Task statement:
In the material below, identify each line bearing the word "리소스를". Reproduce those lines.

Records:
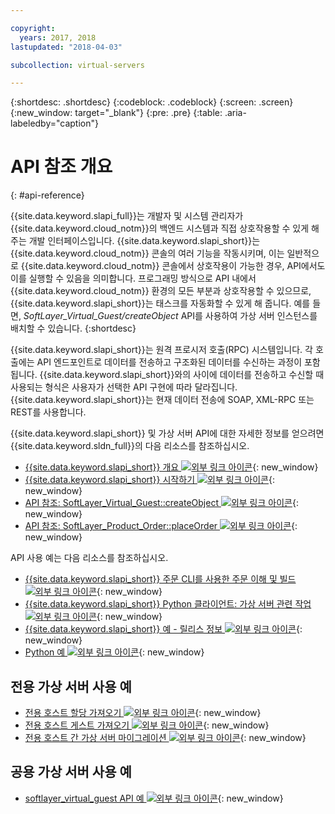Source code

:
 ```yaml
---

copyright:
  years: 2017, 2018
lastupdated: "2018-04-03"

subcollection: virtual-servers

---
```


{:shortdesc: .shortdesc}
{:codeblock: .codeblock}
{:screen: .screen}
{:new_window: target="_blank"}
{:pre: .pre}
{:table: .aria-labeledby="caption"}

# API 참조 개요
{: #api-reference}

{{site.data.keyword.slapi_full}}는 개발자 및 시스템 관리자가 {{site.data.keyword.cloud_notm}}의 백엔드 시스템과 직접 상호작용할 수 있게 해 주는 개발 인터페이스입니다. {{site.data.keyword.slapi_short}}는 {{site.data.keyword.cloud_notm}} 콘솔의 여러 기능을 작동시키며, 이는 일반적으로 {{site.data.keyword.cloud_notm}} 콘솔에서 상호작용이 가능한 경우, API에서도 이를 실행할 수 있음을 의미합니다. 프로그래밍 방식으로 API 내에서 {{site.data.keyword.cloud_notm}} 환경의 모든 부분과 상호작용할 수 있으므로, {{site.data.keyword.slapi_short}}는 태스크를 자동화할 수 있게 해 줍니다. 예를 들면, *SoftLayer_Virtual_Guest/createObject* API를 사용하여 가상 서버 인스턴스를 배치할 수 있습니다.
{:shortdesc}

{{site.data.keyword.slapi_short}}는 원격 프로시저 호출(RPC) 시스템입니다. 각 호출에는 API 엔드포인트로 데이터를 전송하고 구조화된 데이터를 수신하는 과정이 포함됩니다. {{site.data.keyword.slapi_short}}와의 사이에 데이터를 전송하고 수신할 때 사용되는 형식은 사용자가 선택한 API 구현에 따라 달라집니다. {{site.data.keyword.slapi_short}}는 현재 데이터 전송에 SOAP, XML-RPC 또는 REST를 사용합니다.

{{site.data.keyword.slapi_short}} 및 가상 서버 API에 대한 자세한 정보를 얻으려면 {{site.data.keyword.sldn_full}}의 다음 리소스를 참조하십시오.
* [{{site.data.keyword.slapi_short}} 개요 ![외부 링크 아이콘](../icons/launch-glyph.svg "외부 링크 아이콘")](https://softlayer.github.io/reference/softlayerapi/){: new_window}
* [{{site.data.keyword.slapi_short}} 시작하기 ![외부 링크 아이콘](../icons/launch-glyph.svg "외부 링크 아이콘")](https://softlayer.github.io/article/getting-started/){: new_window}
* [API 참조: SoftLayer_Virtual_Guest::createObject ![외부 링크 아이콘](../icons/launch-glyph.svg "외부 링크 아이콘")](https://softlayer.github.io/reference/services/SoftLayer_Virtual_Guest/createObject/){: new_window}
* [API 참조: SoftLayer_Product_Order::placeOrder ![외부 링크 아이콘](../icons/launch-glyph.svg "외부 링크 아이콘")](https://softlayer.github.io/reference/services/SoftLayer_Product_Order/placeOrder/){: new_window}

API 사용 예는 다음 리소스를 참조하십시오.
* [{{site.data.keyword.slapi_short}} 주문 CLI를 사용한 주문 이해 및 빌드 ![외부 링크 아이콘](../icons/launch-glyph.svg "외부 링크 아이콘")](https://softlayer.github.io/article/understanding-ordering/){: new_window}
* [{{site.data.keyword.slapi_short}} Python 클라이언트: 가상 서버 관련 작업 ![외부 링크 아이콘](../icons/launch-glyph.svg "외부 링크 아이콘")](http://softlayer-python.readthedocs.io/en/latest/cli/vs.html){: new_window}
* [{{site.data.keyword.slapi_short}} 예 - 릴리스 정보 ![외부 링크 아이콘](../icons/launch-glyph.svg "외부 링크 아이콘")](https://softlayer.github.io/){: new_window}
* [Python 예 ![외부 링크 아이콘](../icons/launch-glyph.svg "외부 링크 아이콘")](https://softlayer.github.io/python/){: new_window}

## 전용 가상 서버 사용 예
* [전용 호스트 할당 가져오기 ![외부 링크 아이콘](../icons/launch-glyph.svg "외부 링크 아이콘")](https://softlayer.github.io/python/getDediHostAllocation/){: new_window}
* [전용 호스트 게스트 가져오기 ![외부 링크 아이콘](../icons/launch-glyph.svg "외부 링크 아이콘")](https://softlayer.github.io/python/getDedicatedHostGuests/){: new_window}
* [전용 호스트 간 가상 서버 마이그레이션 ![외부 링크 아이콘](../icons/launch-glyph.svg "외부 링크 아이콘")](https://softlayer.github.io/python/migrateDedicatedHost.py/){: new_window}

## 공용 가상 서버 사용 예
* [softlayer_virtual_guest API 예 ![외부 링크 아이콘](../icons/launch-glyph.svg "외부 링크 아이콘")](https://softlayer.github.io/classes/softlayer_virtual_guest/){: new_window}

Answer space:
{{site.data.keyword.slapi_short}} 및 가상 서버 API에 대한 자세한 정보를 얻으려면 {{site.data.keyword.sldn_full}}의 다음 리소스를 참조하십시오.
API 사용 예는 다음 리소스를 참조하십시오.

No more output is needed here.